Covid

Vierter Lockdown im Gespräch

Bürger über 60 erhalten derzeit eine dritte Impfung in Israel Foto: picture alliance / ZUMAPRESS.com

Israel könnte ein neuer Lockdown bevorstehen – zu den Hohen Feiertagen Rosch Haschana, Jom Kippur und Sukkot. Es wäre der vierte während der Corona-Krise für das kleine Land. Am Montag vermeldete das Gesundheitsministerium mit 6275 die höchste Zahl an Neuinfektionen mit Covid-19 seit sechs Monaten. Auch die Zahl der Schwerkranken habe ein Halbjahreshoch mit 394 Fällen erreicht. Die Positivrate liegt derzeit bei 4,91 Prozent.

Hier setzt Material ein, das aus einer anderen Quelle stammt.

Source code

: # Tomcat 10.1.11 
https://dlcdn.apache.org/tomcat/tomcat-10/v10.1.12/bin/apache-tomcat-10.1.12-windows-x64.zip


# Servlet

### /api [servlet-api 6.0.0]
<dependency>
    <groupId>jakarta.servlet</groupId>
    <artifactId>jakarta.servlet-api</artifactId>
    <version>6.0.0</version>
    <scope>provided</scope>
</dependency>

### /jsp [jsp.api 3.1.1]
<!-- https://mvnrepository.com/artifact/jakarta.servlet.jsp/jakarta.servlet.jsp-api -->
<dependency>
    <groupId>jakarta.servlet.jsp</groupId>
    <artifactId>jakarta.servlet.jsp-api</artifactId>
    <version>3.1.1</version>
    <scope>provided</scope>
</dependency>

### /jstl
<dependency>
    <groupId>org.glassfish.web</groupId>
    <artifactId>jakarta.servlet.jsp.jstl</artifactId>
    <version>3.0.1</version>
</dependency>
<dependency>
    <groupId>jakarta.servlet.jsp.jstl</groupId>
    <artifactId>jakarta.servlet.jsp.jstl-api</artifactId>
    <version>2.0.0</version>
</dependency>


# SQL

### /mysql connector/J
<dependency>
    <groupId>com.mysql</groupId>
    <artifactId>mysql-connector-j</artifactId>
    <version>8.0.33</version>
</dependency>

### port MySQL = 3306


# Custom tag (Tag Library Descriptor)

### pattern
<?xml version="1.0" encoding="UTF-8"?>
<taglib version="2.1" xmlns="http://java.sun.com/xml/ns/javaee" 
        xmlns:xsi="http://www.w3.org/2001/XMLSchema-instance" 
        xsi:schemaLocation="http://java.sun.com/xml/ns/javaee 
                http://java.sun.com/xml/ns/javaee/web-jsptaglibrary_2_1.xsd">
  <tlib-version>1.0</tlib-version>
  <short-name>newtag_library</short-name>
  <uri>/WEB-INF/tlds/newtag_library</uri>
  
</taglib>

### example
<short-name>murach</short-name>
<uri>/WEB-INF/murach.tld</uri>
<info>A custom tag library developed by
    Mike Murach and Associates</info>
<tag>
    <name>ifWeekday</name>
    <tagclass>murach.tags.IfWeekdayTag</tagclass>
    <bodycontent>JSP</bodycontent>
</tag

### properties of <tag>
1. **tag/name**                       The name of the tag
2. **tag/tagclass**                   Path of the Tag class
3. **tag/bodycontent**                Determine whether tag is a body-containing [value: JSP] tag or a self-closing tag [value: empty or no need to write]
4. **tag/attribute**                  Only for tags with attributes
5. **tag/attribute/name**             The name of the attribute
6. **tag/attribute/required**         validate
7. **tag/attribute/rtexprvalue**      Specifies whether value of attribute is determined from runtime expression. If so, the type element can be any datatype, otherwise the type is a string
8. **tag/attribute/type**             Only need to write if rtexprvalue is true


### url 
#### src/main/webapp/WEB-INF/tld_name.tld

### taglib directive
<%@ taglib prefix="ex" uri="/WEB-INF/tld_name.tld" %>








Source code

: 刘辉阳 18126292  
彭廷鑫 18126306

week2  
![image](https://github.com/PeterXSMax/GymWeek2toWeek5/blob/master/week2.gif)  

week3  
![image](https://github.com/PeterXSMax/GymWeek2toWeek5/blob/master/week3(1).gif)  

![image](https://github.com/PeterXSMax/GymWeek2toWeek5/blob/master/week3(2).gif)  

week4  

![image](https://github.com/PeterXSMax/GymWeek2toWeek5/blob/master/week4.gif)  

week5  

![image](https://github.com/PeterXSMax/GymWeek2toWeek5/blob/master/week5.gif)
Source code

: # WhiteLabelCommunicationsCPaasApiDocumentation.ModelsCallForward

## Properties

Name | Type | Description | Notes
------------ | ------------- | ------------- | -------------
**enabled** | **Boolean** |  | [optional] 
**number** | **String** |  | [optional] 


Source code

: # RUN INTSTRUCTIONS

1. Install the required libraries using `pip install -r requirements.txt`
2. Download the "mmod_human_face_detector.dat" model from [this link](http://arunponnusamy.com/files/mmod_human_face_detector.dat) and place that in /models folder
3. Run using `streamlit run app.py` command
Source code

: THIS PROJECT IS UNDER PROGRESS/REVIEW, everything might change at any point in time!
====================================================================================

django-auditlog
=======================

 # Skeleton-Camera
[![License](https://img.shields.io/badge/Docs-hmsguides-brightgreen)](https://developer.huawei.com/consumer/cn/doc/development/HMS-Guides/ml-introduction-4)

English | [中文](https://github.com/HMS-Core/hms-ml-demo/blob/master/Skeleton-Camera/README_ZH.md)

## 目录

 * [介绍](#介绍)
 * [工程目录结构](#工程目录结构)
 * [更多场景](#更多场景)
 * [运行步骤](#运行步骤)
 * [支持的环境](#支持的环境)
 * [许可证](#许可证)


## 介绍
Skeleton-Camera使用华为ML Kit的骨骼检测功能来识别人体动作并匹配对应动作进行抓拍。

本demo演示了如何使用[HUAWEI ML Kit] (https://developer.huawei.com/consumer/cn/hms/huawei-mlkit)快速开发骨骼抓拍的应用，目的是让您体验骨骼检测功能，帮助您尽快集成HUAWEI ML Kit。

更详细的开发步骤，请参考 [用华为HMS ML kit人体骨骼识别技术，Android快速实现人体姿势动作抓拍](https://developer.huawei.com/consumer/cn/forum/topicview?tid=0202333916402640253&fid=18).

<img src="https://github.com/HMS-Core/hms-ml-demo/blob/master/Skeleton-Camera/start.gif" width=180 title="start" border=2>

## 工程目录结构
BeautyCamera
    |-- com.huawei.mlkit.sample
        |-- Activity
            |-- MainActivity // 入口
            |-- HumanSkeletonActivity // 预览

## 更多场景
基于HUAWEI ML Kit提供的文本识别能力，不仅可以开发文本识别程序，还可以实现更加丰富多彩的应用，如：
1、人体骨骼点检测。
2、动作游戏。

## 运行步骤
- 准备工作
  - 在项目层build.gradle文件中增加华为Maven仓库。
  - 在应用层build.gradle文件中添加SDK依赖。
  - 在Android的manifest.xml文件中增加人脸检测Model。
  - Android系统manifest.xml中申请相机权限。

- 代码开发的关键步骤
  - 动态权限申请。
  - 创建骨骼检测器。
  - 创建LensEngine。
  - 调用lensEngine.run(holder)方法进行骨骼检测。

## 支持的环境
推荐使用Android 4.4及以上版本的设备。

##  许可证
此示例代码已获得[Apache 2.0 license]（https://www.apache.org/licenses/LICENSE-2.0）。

Zwei Tage zuvor hatte die Regierung neue Restriktionen wegen der Pandemie bekannt gegeben. Damit soll vor allem die Delta-Variante des Coronavirus eingedämmt werden, gegen die das Vakzin wohl nur eingeschränkt wirksam sein soll. Mehrere Gesundheitsexperten ziehen jedoch die Verbindung zwischen den Krankheitsraten und der Effektivität des Impfstoffes von BioNTech/Pfizer in Zweifel. Die nationale Forschungsanstalt für Epidemiologie, das Gertner-Institut, meint, die Politiker müssten dies in Betracht ziehen.

realität Yael Paran, Ärztin für Infektionskrankheiten am Sourasky-Krankenhaus, beschrieb in der »Times of Israel«, dass die Zahlen nicht mit der Realität, die sie erlebt, übereinstimmten. »Was wir bei uns und in der ganzen Welt sehen, stützt die Theorie nicht. Die Zahlen sind übertrieben. Der Begriff ›ernsthaft krank‹ wird irreführend benutzt.«

Paran nannte das Beispiel eines 80-jährigen geimpften Patienten, dessen Sauerstoffgehalt im Blut kurzzeitig etwas absank, weshalb er in die Kategorie »schwerkrank« fiel. »Doch das«, argumentierte Paran, »würde genauso bei anderen Krankheiten geschehen. Wir können das gut mit Steroiden behandeln – und doch wird er in der Statistik als schwerkranker Covid-19-Patient betrachtet.«

Seit einigen Tagen wird über 60-Jährigen eine Auffrischspritze verabreicht, um die Verbreitung der Variante einzuschränken.

Mehr als 5,8 Millionen Israelis haben mittlerweile die erste Dosis des Vakzins erhalten, 5,4 Millionen die zweite. Seit einigen Tagen wird zudem über 60-Jährigen eine Auffrischspritze verabreicht, um die Verbreitung der Variante einzuschränken. Die dritte Spritze wird in Israel gegeben, noch bevor die US-Behörde für die Überwachung von Arznei- und Lebensmitteln, FDA, sie genehmigt hat. Demzufolge ist Israel derzeit eine Art Testzentrum.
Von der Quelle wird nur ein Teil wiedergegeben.